Items listed in a dataset:

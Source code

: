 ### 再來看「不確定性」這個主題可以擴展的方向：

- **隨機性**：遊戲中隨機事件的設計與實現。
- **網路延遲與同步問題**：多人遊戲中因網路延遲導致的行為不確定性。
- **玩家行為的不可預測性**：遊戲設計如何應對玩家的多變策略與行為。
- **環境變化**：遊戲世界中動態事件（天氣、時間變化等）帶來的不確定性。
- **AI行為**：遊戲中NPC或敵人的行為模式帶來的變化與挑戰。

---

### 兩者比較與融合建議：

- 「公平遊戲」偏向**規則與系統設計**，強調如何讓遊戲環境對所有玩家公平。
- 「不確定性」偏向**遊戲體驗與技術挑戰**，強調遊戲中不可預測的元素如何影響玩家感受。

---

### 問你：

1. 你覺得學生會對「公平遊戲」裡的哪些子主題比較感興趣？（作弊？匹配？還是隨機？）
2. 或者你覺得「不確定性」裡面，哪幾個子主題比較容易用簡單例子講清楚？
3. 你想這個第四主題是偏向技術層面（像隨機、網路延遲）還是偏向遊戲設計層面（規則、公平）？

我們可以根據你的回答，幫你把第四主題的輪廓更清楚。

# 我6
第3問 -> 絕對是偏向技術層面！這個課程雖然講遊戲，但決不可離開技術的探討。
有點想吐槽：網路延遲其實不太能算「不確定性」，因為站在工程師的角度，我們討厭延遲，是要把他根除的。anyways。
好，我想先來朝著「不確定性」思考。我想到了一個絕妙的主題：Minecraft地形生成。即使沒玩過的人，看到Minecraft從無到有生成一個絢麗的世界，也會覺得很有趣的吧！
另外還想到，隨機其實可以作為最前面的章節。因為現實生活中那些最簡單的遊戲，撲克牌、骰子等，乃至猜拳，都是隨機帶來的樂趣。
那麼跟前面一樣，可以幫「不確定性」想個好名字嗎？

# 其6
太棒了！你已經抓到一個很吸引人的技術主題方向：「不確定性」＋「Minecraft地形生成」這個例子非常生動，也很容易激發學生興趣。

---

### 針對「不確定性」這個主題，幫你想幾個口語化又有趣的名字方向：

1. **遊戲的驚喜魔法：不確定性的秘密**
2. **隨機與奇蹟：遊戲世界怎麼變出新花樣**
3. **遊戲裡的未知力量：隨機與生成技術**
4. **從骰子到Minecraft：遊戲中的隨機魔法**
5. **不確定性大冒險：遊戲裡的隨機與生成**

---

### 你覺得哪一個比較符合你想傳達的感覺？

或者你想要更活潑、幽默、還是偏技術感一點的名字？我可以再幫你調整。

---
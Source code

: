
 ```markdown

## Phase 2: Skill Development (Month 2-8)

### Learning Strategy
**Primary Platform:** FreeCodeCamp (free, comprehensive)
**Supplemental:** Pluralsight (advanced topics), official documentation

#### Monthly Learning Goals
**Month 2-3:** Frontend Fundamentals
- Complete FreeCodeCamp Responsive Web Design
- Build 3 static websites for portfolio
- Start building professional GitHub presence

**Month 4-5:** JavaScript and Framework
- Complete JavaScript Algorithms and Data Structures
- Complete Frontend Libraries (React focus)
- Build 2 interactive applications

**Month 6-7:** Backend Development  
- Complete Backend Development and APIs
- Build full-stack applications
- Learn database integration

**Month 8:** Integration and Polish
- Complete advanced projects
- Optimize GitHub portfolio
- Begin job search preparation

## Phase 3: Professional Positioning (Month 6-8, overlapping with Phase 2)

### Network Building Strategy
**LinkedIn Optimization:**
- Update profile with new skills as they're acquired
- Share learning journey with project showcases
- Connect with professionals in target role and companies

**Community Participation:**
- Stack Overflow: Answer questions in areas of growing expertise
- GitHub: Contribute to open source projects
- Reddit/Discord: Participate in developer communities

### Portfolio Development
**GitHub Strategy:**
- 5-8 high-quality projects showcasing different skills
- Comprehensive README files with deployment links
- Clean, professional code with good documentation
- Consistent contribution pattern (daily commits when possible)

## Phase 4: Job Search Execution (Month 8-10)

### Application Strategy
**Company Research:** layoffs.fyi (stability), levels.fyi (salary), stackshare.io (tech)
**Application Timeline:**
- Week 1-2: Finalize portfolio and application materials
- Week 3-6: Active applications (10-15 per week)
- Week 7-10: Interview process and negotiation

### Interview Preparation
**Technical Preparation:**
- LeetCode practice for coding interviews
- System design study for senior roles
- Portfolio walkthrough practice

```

• ACTION ITEM
Start with the line above that contains "- 「公平遊戲」偏向**規則與系統設計**，強調如何讓遊戲環境對所有玩家公平。" and end with the line that contains "第3問 -> 絕對是偏向技術層面！這個課程雖然講遊戲，但決不可離開技術的探討。". Write out those lines exactly, and only those.

• EXERCISE SOLUTION
- 「公平遊戲」偏向**規則與系統設計**，強調如何讓遊戲環境對所有玩家公平。
- 「不確定性」偏向**遊戲體驗與技術挑戰**，強調遊戲中不可預測的元素如何影響玩家感受。

---

### 問你：

1. 你覺得學生會對「公平遊戲」裡的哪些子主題比較感興趣？（作弊？匹配？還是隨機？）
2. 或者你覺得「不確定性」裡面，哪幾個子主題比較容易用簡單例子講清楚？
3. 你想這個第四主題是偏向技術層面（像隨機、網路延遲）還是偏向遊戲設計層面（規則、公平）？

我們可以根據你的回答，幫你把第四主題的輪廓更清楚。

# 我6
第3問 -> 絕對是偏向技術層面！這個課程雖然講遊戲，但決不可離開技術的探討。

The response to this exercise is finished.